Data provided Block Start

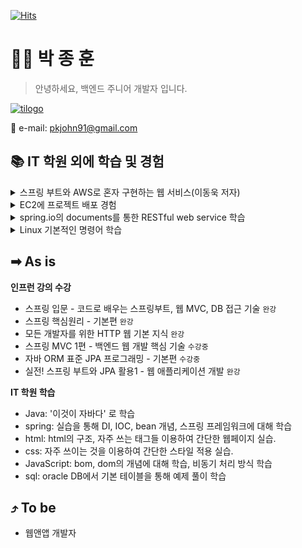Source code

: <!-- github hits -->
[![Hits](https://hits.seeyoufarm.com/api/count/incr/badge.svg?url=https%3A%2F%2Fgithub.com%2Fpkjohn91&count_bg=%2379C83D&title_bg=%23555555&icon=github.svg&icon_color=%23E7E7E7&title=hits&edge_flat=false)](https://hits.seeyoufarm.com)

<!--commit interface-->
<!--![Anurag's GitHub stats](https://github-readme-stats.vercel.app/api?username=pkjohn91&hide=contribs,prs&show_icons=true&theme=radical)-->

# 🧑‍💻 박 종 훈
> 안녕하세요, 백엔드 주니어 개발자 입니다.

[![tilogo](https://github.com/pkjohn91/pkjohn91/assets/78454742/a7a04600-c511-46ea-a8b5-c8c1665bda24)](https://made-wep-society-by-john.tistory.com)

📧 e-mail: pkjohn91@gmail.com

## 📚 IT 학원 외에 학습 및 경험
<details>
<summary>스프링 부트와 AWS로 혼자 구현하는 웹 서비스(이동욱 저자)</summary>
  - springboot에서 테스트 코드 작성</br>
  - spring JPA 사용 경험</br>
  - spring security와 Auoth 2.0 사용자 인증을 통한 로그인을 구현</br>
  - AWS EC2 서버환경 구축, RDS 인스턴스 구축 경험</br>  
</details>
<details>
<summary>EC2에 프로젝트 배포 경험</summary>
  - Travis CI를 통해 git push시, 서버에 배포 자동화 경험</br>
</details>
<details>
<summary>spring.io의 documents를 통한 RESTful web service 학습</summary>
  - curl을 통한 게스트 정보 HTTP method 요청 방법 학습</br>
</details>
<details>
<summary>Linux 기본적인 명령어 학습</summary>
</details>

## ➡ As is
**인프런 강의 수강**
  - 스프링 입문 - 코드로 배우는 스프링부트, 웹 MVC, DB 접근 기술 ```완강```
  - 스프링 핵심원리 - 기본편 ```완강```
  - 모든 개발자를 위한 HTTP 웹 기본 지식 ```완강```
  - 스프링 MVC 1편 - 백엔드 웹 개발 핵심 기술 ```수강중```
  - 자바 ORM 표준 JPA 프로그래밍 - 기본편 ```수강중```
  - 실전! 스프링 부트와 JPA 활용1 - 웹 애플리케이션 개발 ```완강```

**IT 학원 학습**
  - Java: '이것이 자바다' 로 학습
  - spring: 실습을 통해 DI, IOC, bean 개념, 스프링 프레임워크에 대해 학습
  - html: html의 구조, 자주 쓰는 태그들 이용하여 간단한 웹페이지 실습.
  - css: 자주 쓰이는 것을 이용하여 간단한 스타일 적용 실습.
  - JavaScript: bom, dom의 개념에 대해 학습, 비동기 처리 방식 학습
  - sql: oracle DB에서 기본 테이블을 통해 예제 풀이 학습


## ⤴ To be
  - 웹앤앱 개발자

Data provided Block End

[Assignment]
Scan the records above. Return every line with "hits" in it.

[Response to the exercise]
: <!-- github hits -->
[![Hits](https://hits.seeyoufarm.com/api/count/incr/badge.svg?url=https%3A%2F%2Fgithub.com%2Fpkjohn91&count_bg=%2379C83D&title_bg=%23555555&icon=github.svg&icon_color=%23E7E7E7&title=hits&edge_flat=false)](https://hits.seeyoufarm.com)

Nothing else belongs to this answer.